Santiago Puig fez interessante observação sobre o Direito Penal do Estado Moderno, apregoando que o Direito Penal é uma verdade um Direito Constitucional aplicado, para o referido autor existe o Estado Social e Democrático de Direito.

No Estado teocrático a pena representava o castigo divino, e no Estado Absolutista, como instrumento de subjugar os súditos. Somente com o advento do Estado de Direito é que o poder penal foi veramente limitado por princípios abstratos e ideais.

Somente no Estado Social e Democrático de Direito que temos modelo estatal que supera o Estado Liberal e o Estado Social. Pela fórmula, o Estado Social e Democrático de Direito, submete-se a intervenção do Estado aos limites sociais e materiais do Estado de Direito.

A Constituição Federal brasileira de 1988 já em seu primeiro artigo define o Brasil como Estado Democrático de Direito sendo efetivamente um Estado Social conforme prevê os arts. 174 e 175 que expressam a intervenção estatal em diversas esferas mas dentro dos limites fixados no Direito.

Enfim, o princípio da legalidade constitui um indissociável limite do Direito Penal peculiar do Estado Social, Democrático de Direito, posto que preserve a liberdade e a dignidade do homem e assegure que tais valores não sejam violados ou vilipendiados arbitrariamente pelo jus puniendi do Estado[28].

Concluímos que o Direito Penal[29] deve servir ao homem e a seu maior significado político em face do poder estatal principalmente pela prioritária tutela dada a dignidade humana que é garantia fundamental repetidamente reconhecida pelo Supremo Tribunal Federal.


Referências:

BECCARIA, Cesare- Dos delitos e das penas- editora Rideel, 1ª edição São Paulo, 2003.

BUSATO, Paulo César; HUAPAYA, Sandro Montes.
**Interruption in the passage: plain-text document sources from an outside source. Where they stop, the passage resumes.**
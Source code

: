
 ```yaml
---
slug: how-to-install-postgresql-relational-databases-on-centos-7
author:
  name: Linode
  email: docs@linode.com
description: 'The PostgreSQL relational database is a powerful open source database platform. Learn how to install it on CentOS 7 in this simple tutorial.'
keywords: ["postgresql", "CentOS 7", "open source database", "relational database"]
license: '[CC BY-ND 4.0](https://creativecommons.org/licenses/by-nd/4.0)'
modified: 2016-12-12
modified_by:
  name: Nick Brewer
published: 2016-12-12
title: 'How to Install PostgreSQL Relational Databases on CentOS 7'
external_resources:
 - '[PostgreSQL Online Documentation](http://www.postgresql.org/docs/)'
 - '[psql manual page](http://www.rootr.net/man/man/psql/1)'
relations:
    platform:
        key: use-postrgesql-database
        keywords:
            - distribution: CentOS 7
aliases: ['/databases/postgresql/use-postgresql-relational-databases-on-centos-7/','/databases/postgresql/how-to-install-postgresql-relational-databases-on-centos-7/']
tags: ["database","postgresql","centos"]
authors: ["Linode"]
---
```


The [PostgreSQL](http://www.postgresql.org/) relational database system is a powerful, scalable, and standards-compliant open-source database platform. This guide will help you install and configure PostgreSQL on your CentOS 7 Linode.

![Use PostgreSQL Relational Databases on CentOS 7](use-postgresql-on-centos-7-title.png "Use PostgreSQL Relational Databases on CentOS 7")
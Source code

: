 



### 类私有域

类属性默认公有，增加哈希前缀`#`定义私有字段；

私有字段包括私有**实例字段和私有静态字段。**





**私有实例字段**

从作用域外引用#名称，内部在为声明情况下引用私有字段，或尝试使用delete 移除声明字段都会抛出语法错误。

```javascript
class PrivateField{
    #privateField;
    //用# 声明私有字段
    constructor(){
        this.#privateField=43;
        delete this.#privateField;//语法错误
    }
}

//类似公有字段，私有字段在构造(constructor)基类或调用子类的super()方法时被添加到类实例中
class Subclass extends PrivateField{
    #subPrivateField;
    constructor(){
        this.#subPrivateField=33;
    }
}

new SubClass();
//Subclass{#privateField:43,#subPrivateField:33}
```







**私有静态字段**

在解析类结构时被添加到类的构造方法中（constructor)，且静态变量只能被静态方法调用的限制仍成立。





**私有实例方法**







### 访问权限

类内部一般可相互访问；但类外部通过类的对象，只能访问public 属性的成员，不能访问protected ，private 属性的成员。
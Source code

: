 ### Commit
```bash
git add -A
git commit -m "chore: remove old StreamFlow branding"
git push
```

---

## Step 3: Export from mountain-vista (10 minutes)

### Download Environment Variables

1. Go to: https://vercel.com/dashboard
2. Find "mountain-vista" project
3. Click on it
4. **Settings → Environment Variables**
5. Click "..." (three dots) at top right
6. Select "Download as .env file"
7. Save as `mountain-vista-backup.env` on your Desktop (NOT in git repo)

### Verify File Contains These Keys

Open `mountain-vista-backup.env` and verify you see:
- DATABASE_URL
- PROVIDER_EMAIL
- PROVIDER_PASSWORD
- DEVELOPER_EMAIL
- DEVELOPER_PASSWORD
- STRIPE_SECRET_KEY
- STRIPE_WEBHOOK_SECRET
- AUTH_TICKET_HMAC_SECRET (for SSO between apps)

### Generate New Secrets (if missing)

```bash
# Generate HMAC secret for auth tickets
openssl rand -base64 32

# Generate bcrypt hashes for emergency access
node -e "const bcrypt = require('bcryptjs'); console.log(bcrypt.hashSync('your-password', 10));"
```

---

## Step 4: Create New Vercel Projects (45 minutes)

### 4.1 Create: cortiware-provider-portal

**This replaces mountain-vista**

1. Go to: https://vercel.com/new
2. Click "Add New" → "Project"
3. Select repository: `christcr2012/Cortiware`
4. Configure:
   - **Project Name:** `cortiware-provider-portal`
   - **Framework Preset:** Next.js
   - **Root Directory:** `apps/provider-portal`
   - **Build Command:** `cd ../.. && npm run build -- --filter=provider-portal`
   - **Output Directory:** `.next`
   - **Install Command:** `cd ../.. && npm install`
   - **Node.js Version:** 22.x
Introdução ao Direito Penal. Ffundamentos para um Sistema Penal Democrático. Rio de Janeiro: Lúmen Juris Editora, 2003.

BRANDÃO, Cláudio. Curso de Direito Penal. Parte Geral. 2.ed., Rio de Janeiro: Editora Forense, 2009.

BITENCOURT, Cezar Roberto. Falência da pena de prisão, causas e alternativas. 2.ed., São Paulo: Editora Revista dos Tribunais, 2001.

CAPEZ, Fernando. Curso de direito penal. 7. ed., v. 1.São Paulo: Saraiva, 2004..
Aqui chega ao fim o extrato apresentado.